**What you are asked to do:** Every line of the data below that holds the string "since" needs to be reported.

Saved data entries:
*** Begin section ***
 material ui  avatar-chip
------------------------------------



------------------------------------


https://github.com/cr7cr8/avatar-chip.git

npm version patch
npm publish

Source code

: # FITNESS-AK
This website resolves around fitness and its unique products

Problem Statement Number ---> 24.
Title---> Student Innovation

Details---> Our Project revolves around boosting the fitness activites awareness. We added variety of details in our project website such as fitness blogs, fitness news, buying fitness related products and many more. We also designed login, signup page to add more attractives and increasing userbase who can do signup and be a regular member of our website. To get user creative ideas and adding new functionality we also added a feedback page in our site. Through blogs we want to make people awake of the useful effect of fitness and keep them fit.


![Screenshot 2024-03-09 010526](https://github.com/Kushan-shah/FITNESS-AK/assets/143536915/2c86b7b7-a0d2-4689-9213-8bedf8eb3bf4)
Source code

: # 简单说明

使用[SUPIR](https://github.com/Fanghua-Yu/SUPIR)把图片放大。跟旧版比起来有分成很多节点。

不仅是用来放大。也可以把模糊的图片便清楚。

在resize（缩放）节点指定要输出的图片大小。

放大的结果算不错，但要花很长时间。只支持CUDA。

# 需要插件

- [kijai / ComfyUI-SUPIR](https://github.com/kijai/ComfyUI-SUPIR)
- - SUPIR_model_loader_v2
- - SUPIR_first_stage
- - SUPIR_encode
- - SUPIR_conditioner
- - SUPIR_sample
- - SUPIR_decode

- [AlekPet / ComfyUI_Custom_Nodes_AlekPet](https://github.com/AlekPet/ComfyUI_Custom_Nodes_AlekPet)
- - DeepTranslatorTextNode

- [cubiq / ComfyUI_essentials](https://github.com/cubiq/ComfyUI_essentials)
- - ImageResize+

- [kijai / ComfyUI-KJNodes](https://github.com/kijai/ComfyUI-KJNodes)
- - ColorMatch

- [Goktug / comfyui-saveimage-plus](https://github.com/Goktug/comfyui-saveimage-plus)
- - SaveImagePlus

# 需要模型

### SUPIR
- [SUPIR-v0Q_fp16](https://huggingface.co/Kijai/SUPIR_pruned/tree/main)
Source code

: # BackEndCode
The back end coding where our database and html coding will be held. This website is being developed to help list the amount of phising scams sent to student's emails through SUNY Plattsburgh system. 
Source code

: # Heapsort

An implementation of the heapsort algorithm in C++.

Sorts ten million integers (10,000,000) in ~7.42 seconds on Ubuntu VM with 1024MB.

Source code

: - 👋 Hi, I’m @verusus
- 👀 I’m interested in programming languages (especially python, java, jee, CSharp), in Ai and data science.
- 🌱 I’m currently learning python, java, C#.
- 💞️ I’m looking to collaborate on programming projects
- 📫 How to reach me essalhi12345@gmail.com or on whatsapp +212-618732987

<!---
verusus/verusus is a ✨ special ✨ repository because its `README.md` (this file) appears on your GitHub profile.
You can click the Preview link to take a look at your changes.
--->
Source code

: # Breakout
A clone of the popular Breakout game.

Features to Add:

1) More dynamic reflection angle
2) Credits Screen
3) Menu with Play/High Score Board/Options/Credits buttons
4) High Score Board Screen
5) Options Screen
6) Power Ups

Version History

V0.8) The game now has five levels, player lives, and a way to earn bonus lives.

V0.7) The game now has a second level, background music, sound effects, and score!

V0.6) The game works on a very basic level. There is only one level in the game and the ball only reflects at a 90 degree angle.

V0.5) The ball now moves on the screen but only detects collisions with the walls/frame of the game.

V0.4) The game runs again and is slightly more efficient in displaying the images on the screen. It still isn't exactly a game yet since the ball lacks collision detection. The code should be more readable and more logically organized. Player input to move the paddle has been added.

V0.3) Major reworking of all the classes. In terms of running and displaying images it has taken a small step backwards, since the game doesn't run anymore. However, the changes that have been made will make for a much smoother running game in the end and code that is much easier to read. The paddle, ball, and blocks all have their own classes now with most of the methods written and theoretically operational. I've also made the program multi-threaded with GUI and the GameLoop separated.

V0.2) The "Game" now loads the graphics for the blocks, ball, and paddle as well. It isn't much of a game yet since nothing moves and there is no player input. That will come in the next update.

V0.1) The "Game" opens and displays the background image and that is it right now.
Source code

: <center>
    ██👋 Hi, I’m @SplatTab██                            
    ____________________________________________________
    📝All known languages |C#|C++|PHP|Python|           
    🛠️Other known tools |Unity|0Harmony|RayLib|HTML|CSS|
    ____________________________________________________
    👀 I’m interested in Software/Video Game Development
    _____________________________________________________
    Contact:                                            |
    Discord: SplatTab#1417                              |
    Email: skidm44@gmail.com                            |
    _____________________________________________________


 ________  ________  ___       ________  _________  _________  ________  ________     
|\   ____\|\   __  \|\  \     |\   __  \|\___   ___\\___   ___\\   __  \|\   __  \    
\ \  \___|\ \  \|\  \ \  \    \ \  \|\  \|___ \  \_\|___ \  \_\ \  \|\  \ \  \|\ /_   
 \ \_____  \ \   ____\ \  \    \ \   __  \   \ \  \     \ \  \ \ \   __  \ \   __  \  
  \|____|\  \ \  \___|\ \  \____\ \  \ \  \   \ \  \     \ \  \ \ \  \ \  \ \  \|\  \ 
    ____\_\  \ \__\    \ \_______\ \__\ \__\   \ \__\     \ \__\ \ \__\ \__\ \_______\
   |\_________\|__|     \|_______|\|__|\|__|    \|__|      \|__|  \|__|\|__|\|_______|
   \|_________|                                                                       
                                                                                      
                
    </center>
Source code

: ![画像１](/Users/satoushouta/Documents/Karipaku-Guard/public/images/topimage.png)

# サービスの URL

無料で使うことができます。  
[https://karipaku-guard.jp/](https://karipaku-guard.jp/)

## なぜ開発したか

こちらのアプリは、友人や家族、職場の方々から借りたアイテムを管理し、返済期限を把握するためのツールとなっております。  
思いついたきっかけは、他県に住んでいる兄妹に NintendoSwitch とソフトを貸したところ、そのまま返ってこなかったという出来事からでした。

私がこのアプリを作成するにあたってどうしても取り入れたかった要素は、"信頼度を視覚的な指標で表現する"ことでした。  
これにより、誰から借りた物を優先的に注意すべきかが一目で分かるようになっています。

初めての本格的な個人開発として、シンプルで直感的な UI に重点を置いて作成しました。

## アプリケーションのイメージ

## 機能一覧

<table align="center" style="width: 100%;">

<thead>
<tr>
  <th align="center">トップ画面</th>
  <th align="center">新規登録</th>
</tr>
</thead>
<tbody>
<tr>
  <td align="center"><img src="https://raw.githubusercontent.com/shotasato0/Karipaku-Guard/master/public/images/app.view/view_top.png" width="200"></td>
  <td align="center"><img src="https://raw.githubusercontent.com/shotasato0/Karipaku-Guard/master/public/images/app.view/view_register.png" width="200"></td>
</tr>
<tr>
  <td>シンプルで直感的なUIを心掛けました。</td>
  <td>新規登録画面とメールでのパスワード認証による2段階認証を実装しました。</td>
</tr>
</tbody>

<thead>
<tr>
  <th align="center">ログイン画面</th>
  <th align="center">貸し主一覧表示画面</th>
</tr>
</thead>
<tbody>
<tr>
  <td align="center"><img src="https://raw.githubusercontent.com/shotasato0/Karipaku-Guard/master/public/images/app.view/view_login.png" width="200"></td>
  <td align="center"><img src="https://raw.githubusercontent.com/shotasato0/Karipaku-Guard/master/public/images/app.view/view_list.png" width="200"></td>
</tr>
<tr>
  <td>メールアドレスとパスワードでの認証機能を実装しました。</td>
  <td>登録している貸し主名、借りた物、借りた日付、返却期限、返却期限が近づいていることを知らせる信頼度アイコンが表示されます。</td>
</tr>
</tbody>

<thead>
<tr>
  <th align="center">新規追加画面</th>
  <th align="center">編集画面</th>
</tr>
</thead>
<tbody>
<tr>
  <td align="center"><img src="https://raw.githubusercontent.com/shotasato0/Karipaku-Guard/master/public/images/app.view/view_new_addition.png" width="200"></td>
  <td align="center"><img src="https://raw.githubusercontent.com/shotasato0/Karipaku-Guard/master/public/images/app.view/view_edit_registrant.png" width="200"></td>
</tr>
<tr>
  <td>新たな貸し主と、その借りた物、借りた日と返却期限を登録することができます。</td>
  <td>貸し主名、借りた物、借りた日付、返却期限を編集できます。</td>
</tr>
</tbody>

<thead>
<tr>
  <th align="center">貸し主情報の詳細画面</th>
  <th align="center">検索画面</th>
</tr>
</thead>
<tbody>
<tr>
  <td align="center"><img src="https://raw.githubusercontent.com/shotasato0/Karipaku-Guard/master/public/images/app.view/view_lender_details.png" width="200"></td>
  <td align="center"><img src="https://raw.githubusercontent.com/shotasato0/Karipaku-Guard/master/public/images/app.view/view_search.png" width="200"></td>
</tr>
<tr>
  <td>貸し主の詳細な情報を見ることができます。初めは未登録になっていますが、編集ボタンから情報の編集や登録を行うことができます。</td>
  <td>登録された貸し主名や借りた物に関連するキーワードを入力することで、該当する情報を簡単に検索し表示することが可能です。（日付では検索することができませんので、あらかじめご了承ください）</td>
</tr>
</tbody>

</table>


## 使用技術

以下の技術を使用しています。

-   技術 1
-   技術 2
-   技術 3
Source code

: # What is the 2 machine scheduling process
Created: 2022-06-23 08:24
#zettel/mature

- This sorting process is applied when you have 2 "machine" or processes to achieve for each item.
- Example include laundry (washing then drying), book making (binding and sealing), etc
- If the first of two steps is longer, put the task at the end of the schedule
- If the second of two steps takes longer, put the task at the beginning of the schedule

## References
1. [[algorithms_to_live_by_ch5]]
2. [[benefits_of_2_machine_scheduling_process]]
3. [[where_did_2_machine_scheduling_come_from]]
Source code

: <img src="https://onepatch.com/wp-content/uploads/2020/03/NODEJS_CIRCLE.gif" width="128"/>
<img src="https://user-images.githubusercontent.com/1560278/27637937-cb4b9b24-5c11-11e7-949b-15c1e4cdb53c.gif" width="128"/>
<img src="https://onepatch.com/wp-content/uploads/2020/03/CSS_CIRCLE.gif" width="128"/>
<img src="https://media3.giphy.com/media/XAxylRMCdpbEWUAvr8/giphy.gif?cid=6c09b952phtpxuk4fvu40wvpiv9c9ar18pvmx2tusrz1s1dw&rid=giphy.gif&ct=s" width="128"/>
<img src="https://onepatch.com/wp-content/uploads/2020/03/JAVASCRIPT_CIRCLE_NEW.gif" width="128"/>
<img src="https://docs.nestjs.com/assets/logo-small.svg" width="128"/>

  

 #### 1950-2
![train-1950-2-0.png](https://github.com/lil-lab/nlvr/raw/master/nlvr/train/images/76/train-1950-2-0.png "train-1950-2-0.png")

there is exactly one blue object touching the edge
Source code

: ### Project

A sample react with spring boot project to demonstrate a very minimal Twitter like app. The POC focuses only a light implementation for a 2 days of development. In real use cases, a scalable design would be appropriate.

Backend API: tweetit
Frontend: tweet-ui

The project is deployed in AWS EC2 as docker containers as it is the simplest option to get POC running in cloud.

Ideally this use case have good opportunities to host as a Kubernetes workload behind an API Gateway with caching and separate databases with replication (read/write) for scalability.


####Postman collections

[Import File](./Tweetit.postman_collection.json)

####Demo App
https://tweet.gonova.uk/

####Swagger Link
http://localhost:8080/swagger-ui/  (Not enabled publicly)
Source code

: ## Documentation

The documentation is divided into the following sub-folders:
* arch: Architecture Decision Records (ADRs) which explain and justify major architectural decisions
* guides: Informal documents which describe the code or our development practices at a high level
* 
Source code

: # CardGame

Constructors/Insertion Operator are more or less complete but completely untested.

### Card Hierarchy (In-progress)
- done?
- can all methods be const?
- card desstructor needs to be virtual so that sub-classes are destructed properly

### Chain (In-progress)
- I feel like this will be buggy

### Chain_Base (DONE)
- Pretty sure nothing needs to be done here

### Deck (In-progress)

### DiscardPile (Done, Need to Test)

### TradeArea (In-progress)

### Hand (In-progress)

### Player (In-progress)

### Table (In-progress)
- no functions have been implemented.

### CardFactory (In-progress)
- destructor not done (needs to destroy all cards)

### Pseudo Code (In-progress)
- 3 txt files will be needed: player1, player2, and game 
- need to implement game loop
*** End section ***
**Written answer:**
V0.4) The game runs again and is slightly more efficient in displaying the images on the screen. It still isn't exactly a game yet since the ball lacks collision detection. The code should be more readable and more logically organized. Player input to move the paddle has been added.
V0.3) Major reworking of all the classes. In terms of running and displaying images it has taken a small step backwards, since the game doesn't run anymore. However, the changes that have been made will make for a much smoother running game in the end and code that is much easier to read. The paddle, ball, and blocks all have their own classes now with most of the methods written and theoretically operational. I've also made the program multi-threaded with GUI and the GameLoop separated.
V0.2) The "Game" now loads the graphics for the blocks, ball, and paddle as well. It isn't much of a game yet since nothing moves and there is no player input. That will come in the next update.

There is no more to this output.